RECORDS TO USE below:

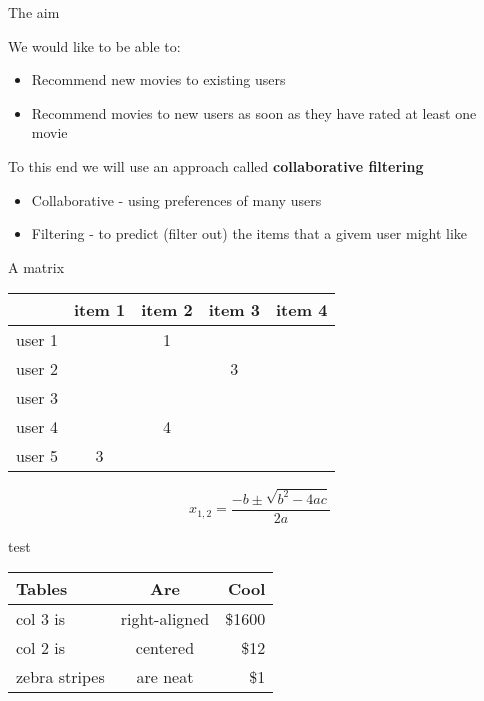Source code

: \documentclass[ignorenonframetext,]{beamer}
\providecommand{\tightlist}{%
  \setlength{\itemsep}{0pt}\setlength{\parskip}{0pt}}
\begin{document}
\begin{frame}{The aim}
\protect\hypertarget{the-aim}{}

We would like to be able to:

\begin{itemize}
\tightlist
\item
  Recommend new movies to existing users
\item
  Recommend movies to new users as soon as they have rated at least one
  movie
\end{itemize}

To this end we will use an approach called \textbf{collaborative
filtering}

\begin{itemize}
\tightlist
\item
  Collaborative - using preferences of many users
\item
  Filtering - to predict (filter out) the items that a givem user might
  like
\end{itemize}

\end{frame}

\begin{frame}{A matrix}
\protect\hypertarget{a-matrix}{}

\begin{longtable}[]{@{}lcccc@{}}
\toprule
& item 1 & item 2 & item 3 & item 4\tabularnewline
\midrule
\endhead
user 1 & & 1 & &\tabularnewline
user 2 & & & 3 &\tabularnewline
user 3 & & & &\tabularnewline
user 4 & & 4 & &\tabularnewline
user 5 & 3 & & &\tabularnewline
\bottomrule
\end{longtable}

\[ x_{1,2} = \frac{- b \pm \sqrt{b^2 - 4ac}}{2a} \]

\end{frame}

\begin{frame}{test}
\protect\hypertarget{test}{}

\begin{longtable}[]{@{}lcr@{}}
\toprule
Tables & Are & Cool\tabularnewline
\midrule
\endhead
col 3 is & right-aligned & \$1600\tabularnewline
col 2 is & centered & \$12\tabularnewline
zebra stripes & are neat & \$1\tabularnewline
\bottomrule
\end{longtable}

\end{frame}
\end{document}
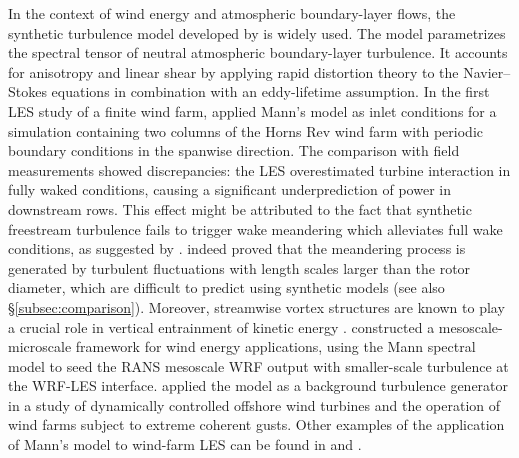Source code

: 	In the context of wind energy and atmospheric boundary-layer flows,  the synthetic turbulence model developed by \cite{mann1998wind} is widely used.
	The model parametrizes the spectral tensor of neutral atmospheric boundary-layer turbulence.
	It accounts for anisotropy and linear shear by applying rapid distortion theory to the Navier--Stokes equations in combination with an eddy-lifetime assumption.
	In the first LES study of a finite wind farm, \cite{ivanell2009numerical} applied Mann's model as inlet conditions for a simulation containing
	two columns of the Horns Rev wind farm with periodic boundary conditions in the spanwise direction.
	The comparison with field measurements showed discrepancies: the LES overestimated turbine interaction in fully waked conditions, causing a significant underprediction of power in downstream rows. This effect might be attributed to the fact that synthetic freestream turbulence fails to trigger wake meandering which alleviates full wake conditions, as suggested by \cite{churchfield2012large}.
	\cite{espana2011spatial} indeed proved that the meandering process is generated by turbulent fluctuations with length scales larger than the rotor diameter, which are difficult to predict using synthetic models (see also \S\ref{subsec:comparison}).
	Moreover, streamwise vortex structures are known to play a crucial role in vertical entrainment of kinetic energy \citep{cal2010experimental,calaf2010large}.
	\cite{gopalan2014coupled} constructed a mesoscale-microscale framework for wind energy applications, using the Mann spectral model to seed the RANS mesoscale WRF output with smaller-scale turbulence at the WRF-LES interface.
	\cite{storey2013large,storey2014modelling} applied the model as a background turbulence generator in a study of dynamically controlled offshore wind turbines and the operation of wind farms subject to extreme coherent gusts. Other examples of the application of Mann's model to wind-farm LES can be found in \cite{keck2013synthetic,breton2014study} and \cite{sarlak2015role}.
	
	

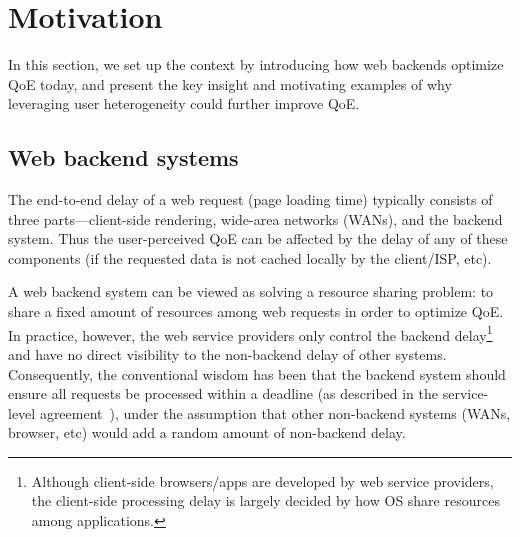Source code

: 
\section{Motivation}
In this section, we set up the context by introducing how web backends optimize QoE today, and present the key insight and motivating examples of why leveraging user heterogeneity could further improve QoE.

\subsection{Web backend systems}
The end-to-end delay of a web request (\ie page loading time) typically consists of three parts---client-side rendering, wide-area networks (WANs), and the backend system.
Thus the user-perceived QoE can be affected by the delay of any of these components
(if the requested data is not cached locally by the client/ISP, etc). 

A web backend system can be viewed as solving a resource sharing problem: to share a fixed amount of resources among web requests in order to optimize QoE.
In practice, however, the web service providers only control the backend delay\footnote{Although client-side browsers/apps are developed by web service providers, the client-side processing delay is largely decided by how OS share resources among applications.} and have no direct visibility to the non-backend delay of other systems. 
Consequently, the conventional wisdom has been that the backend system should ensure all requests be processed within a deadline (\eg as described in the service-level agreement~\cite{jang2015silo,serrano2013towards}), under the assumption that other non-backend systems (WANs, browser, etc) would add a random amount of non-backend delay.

End of RECORDS TO USE.
RECORDS TO USE below:

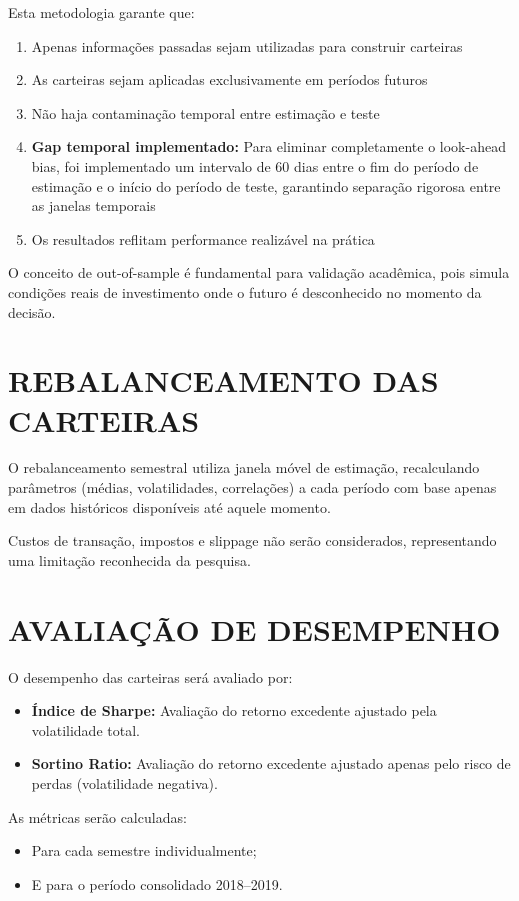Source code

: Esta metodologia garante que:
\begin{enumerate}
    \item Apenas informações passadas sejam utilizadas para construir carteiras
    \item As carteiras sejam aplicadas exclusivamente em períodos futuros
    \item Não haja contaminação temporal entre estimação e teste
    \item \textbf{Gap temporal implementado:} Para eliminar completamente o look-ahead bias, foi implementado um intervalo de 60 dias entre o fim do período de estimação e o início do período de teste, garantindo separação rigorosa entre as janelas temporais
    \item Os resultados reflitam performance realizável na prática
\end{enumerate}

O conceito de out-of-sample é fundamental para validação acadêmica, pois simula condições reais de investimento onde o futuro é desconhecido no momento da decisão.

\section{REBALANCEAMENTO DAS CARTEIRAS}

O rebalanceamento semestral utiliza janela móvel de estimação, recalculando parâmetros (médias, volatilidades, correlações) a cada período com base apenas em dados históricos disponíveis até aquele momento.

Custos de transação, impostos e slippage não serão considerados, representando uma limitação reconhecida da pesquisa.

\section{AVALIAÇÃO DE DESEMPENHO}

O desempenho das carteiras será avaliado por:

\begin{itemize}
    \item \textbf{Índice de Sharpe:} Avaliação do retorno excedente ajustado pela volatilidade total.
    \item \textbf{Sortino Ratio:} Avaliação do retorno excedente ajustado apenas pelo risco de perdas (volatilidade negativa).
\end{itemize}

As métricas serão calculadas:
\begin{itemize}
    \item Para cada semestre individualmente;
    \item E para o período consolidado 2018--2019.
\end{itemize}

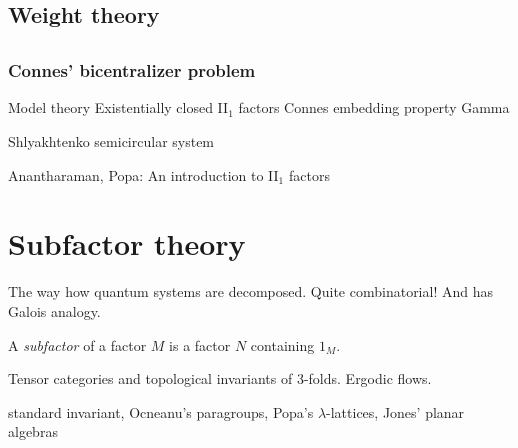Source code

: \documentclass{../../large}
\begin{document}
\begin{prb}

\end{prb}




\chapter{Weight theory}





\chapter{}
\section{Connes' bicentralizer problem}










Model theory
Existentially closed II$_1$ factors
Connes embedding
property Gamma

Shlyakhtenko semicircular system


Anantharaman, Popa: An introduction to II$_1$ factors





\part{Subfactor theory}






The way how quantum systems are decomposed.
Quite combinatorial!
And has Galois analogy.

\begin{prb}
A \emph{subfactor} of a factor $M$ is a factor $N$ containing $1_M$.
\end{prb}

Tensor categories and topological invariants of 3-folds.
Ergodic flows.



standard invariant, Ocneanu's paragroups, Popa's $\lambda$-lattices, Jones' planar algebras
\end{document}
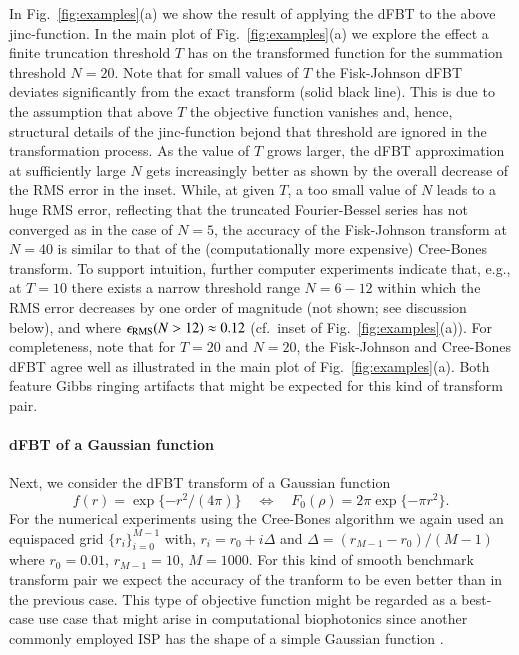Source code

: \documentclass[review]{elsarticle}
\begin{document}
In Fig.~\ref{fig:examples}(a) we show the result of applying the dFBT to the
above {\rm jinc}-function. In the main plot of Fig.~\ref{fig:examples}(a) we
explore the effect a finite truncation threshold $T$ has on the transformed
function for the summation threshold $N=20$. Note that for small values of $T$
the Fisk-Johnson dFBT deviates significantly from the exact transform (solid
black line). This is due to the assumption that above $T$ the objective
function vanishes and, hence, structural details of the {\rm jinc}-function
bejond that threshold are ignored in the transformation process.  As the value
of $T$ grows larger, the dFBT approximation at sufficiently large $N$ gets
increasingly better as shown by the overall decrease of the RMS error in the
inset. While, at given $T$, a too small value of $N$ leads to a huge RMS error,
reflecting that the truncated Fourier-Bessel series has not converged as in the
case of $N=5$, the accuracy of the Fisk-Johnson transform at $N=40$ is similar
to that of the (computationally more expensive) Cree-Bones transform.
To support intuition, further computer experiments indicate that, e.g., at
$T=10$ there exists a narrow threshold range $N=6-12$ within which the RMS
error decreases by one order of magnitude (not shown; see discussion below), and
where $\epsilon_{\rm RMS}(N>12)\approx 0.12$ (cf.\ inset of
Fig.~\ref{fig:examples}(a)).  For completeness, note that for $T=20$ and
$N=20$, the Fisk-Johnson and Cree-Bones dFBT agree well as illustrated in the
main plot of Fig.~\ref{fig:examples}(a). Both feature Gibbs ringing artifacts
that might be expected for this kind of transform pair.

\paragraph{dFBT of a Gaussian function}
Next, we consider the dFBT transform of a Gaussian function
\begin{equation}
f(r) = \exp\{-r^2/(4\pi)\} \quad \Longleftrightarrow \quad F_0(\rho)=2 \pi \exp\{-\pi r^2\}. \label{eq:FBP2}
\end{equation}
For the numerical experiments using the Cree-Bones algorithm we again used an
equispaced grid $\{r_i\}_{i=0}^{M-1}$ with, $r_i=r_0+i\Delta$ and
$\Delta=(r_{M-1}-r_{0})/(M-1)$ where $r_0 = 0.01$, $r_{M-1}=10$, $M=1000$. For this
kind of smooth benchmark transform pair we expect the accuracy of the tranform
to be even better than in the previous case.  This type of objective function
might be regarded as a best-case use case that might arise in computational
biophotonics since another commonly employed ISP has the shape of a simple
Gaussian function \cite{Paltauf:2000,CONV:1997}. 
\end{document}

End of RECORDS TO USE.

**WHAT IS REQUIRED**
The expected answer is a copy of each line in the listing above that contains "error".

**REPLY**
increasingly better as shown by the overall decrease of the RMS error in the
inset. While, at given $T$, a too small value of $N$ leads to a huge RMS error,
error decreases by one order of magnitude (not shown; see discussion below), and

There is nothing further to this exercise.